Höfundar:
Fatich Mechmet, Alba Sabaté San José, Snævar Sigurðsson, Ingvi Gautsson, Eiríkur Steingrímsson, Pétur Henry Petersen
Microphthalmia-associated transcription factor (Mitf) is a master regulator in melanocytes and mast cells. It has a central role in the generation and function of these cell types. Mitf is also expressed in projection neurons (PNs), mitral and tufted (M/T), of olfactory bulb (OB), the center of the brain responsible for processing olfactory information in the central nervous system.
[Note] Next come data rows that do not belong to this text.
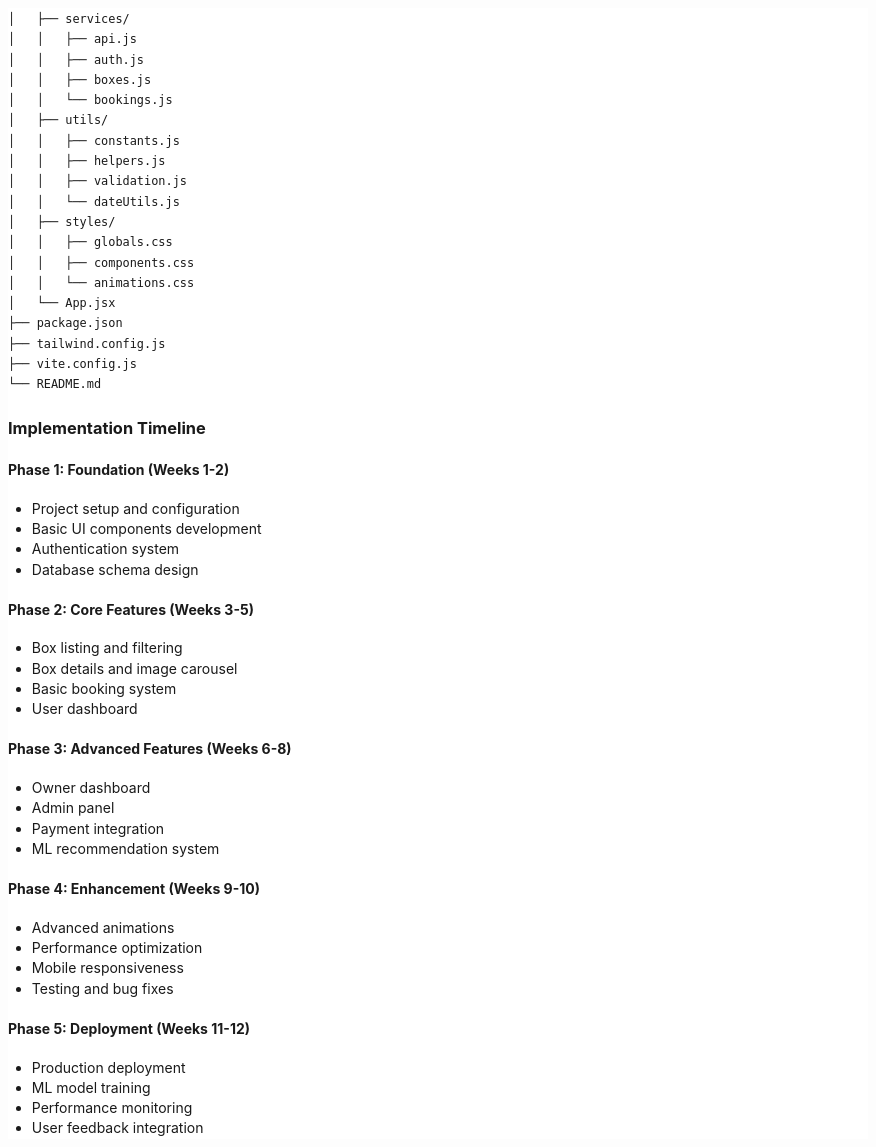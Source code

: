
 ```
│   ├── services/
│   │   ├── api.js
│   │   ├── auth.js
│   │   ├── boxes.js
│   │   └── bookings.js
│   ├── utils/
│   │   ├── constants.js
│   │   ├── helpers.js
│   │   ├── validation.js
│   │   └── dateUtils.js
│   ├── styles/
│   │   ├── globals.css
│   │   ├── components.css
│   │   └── animations.css
│   └── App.jsx
├── package.json
├── tailwind.config.js
├── vite.config.js
└── README.md
```

### Implementation Timeline

#### Phase 1: Foundation (Weeks 1-2)
- Project setup and configuration
- Basic UI components development
- Authentication system
- Database schema design

#### Phase 2: Core Features (Weeks 3-5)
- Box listing and filtering
- Box details and image carousel
- Basic booking system
- User dashboard

#### Phase 3: Advanced Features (Weeks 6-8)
- Owner dashboard
- Admin panel
- Payment integration
- ML recommendation system

#### Phase 4: Enhancement (Weeks 9-10)
- Advanced animations
- Performance optimization
- Mobile responsiveness
- Testing and bug fixes

#### Phase 5: Deployment (Weeks 11-12)
- Production deployment
- ML model training
- Performance monitoring
- User feedback integration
Previous data suggest that MITF plays a role in homeostatic intrinsic plasticity in the OB through the regulation of key potassium channel subunits expression. However, its general role in neurons is unknown. Here, we focused on identifying putative MITF target genes in PNs of the OB and examined the function of Mitf with regards to neuronal activity through odor exposure experiments, RNA sequencing, RNA in situ hybridization (RNA-ISH) and bioinformatic tools. Genes positively affected by MITF are expected to have altered expression in Mitf mutant neurons. Therefore, genes with decreased expression in M/T neurons in the absence of Mitf were chosen for further analysis. These genes are formed of two groups: genes likely to be inhibitory to neuronal activity and genes expressed specifically in middle tufted (T1) neurons, a subclass of PNs. RNA-ISH confirmed the decreased expression of selected genes and the absence of T1 markers in Mitf mutant OBs. The results of odor experiments also showed that Mitf mutant mice do not respond correctly to activity. Our results suggest Mitf affects the development and function of PNs, as in other cell types, and that these changes lead to different activity response.